The barriers to learning about coding inspired Brooklyn-based Ieva Urbaite to start Kitten Coding Club to empower those who wouldn’t ordinarily be encouraged to learn these skills. Walking into a KCC workshop, the more intimidating aspects of the tech world are indeed absent from their group. Instead, participants work together and are actively encouraged to help neighbors through issues with their code. Last month, KCC’s first event even kicked off with an origami session for attendees to get to know each other better. As folks folded the papers (into the shape of a cat’s face, of course), they exchanged names and shared stories about their past experiences with coding.
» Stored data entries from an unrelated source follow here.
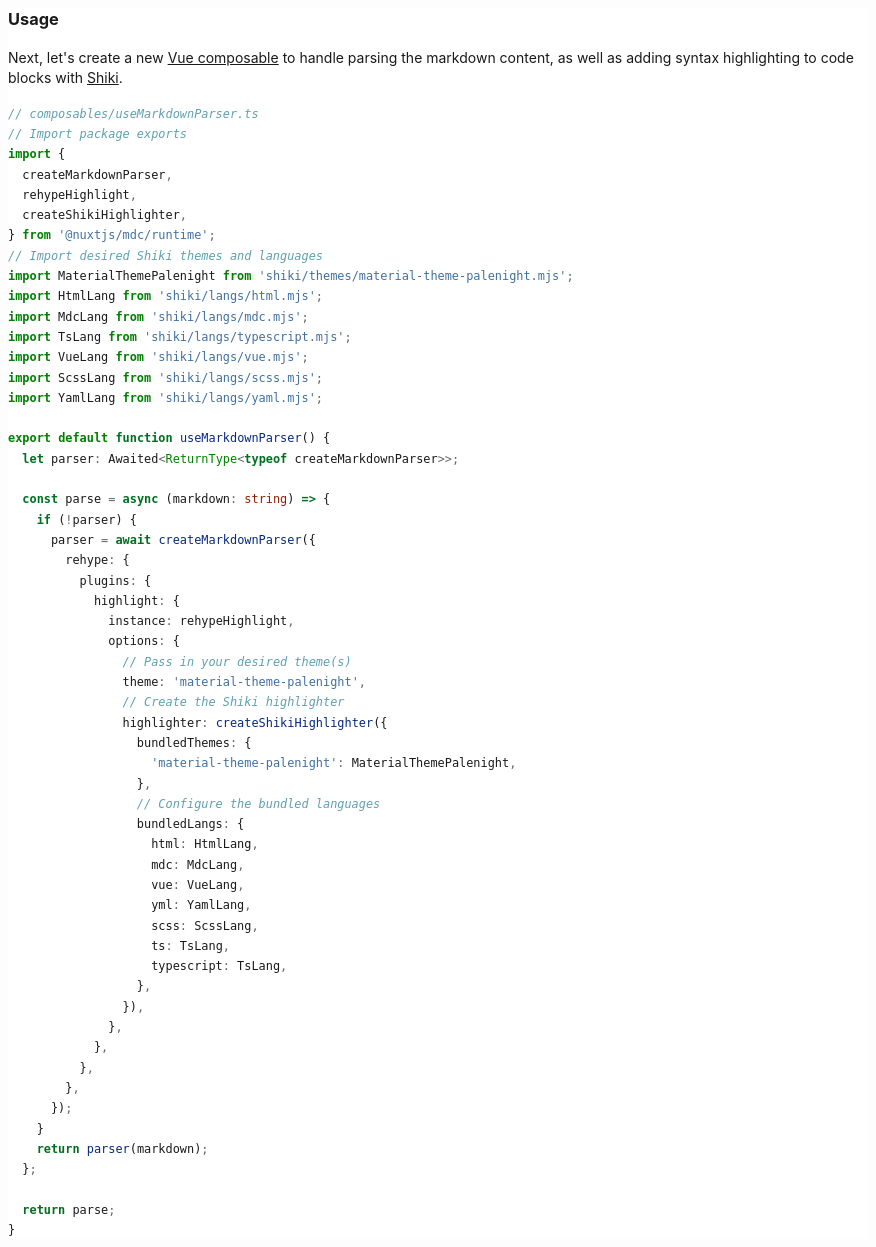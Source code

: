 ### Usage

Next, let's create a new [Vue composable](https://vuejs.org/guide/reusability/composables.html) to handle parsing the markdown content, as well as adding syntax highlighting to code blocks with [Shiki](https://shiki.style/).

```ts
// composables/useMarkdownParser.ts
// Import package exports
import {
  createMarkdownParser,
  rehypeHighlight,
  createShikiHighlighter,
} from '@nuxtjs/mdc/runtime';
// Import desired Shiki themes and languages
import MaterialThemePalenight from 'shiki/themes/material-theme-palenight.mjs';
import HtmlLang from 'shiki/langs/html.mjs';
import MdcLang from 'shiki/langs/mdc.mjs';
import TsLang from 'shiki/langs/typescript.mjs';
import VueLang from 'shiki/langs/vue.mjs';
import ScssLang from 'shiki/langs/scss.mjs';
import YamlLang from 'shiki/langs/yaml.mjs';

export default function useMarkdownParser() {
  let parser: Awaited<ReturnType<typeof createMarkdownParser>>;

  const parse = async (markdown: string) => {
    if (!parser) {
      parser = await createMarkdownParser({
        rehype: {
          plugins: {
            highlight: {
              instance: rehypeHighlight,
              options: {
                // Pass in your desired theme(s)
                theme: 'material-theme-palenight',
                // Create the Shiki highlighter
                highlighter: createShikiHighlighter({
                  bundledThemes: {
                    'material-theme-palenight': MaterialThemePalenight,
                  },
                  // Configure the bundled languages
                  bundledLangs: {
                    html: HtmlLang,
                    mdc: MdcLang,
                    vue: VueLang,
                    yml: YamlLang,
                    scss: ScssLang,
                    ts: TsLang,
                    typescript: TsLang,
                  },
                }),
              },
            },
          },
        },
      });
    }
    return parser(markdown);
  };

  return parse;
}
```
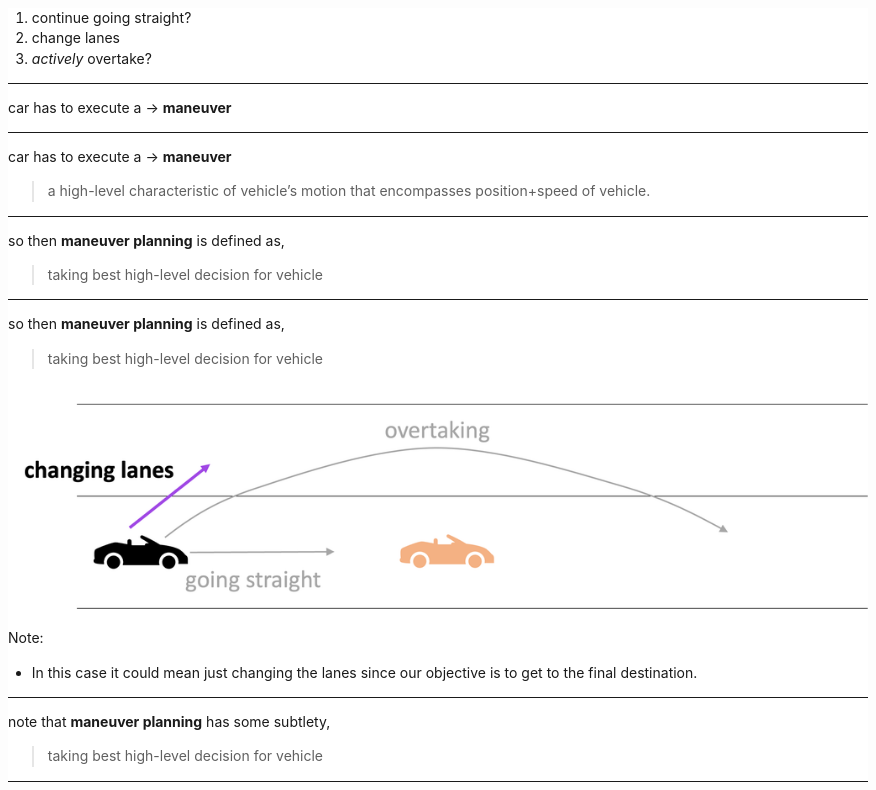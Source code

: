 </div>

<div>

1. continue going straight?
2. change lanes
3. _actively_ overtake?

</div>
</div>

---

car has to execute a &rarr; **maneuver**

---

car has to execute a &rarr; **maneuver**

> a high-level characteristic of vehicle’s motion that encompasses position+speed of vehicle.

---

so then **maneuver planning** is defined as,

> taking best high-level decision for vehicle


---

so then **maneuver planning** is defined as,

> taking best high-level decision for vehicle

<br>

<img src="img/path/car.9.png" width="1300">

Note:
- In this case it could mean just changing the lanes since our objective is to get to the final destination.

---

note that **maneuver planning** has some subtlety,

> taking best high-level decision for vehicle

---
Urbaite, who launched the club earlier this summer, initially intended for the club to be specific to the needs of women coders who often have to deal with the “bro-grammer” culture that can make the tech world feel exclusive. After realizing that a range of people, even “dudes with gnarly beards,” could benefit from free coding classes, Urbaite and her team decided to open their classes to everyone. According to Urbaite, her knowledge of coding has enabled her to be more creative—something she wishes to impart to her fellow KCC-ers as they continue to form a community. “Eventually, I’d love to have a site where people who meet physically are able to still interact online,” she said, “and continue this physical community presence into the future.”
If you’re curious about what coding looks like removed from the solo context of a hacker’s sparse bedroom or the offices of a startup, check out Kitten Coding Club’s next workshop, on Tuesday, August 19th to perhaps learn something new, or at the very least, look at some very cute pictures of kittens.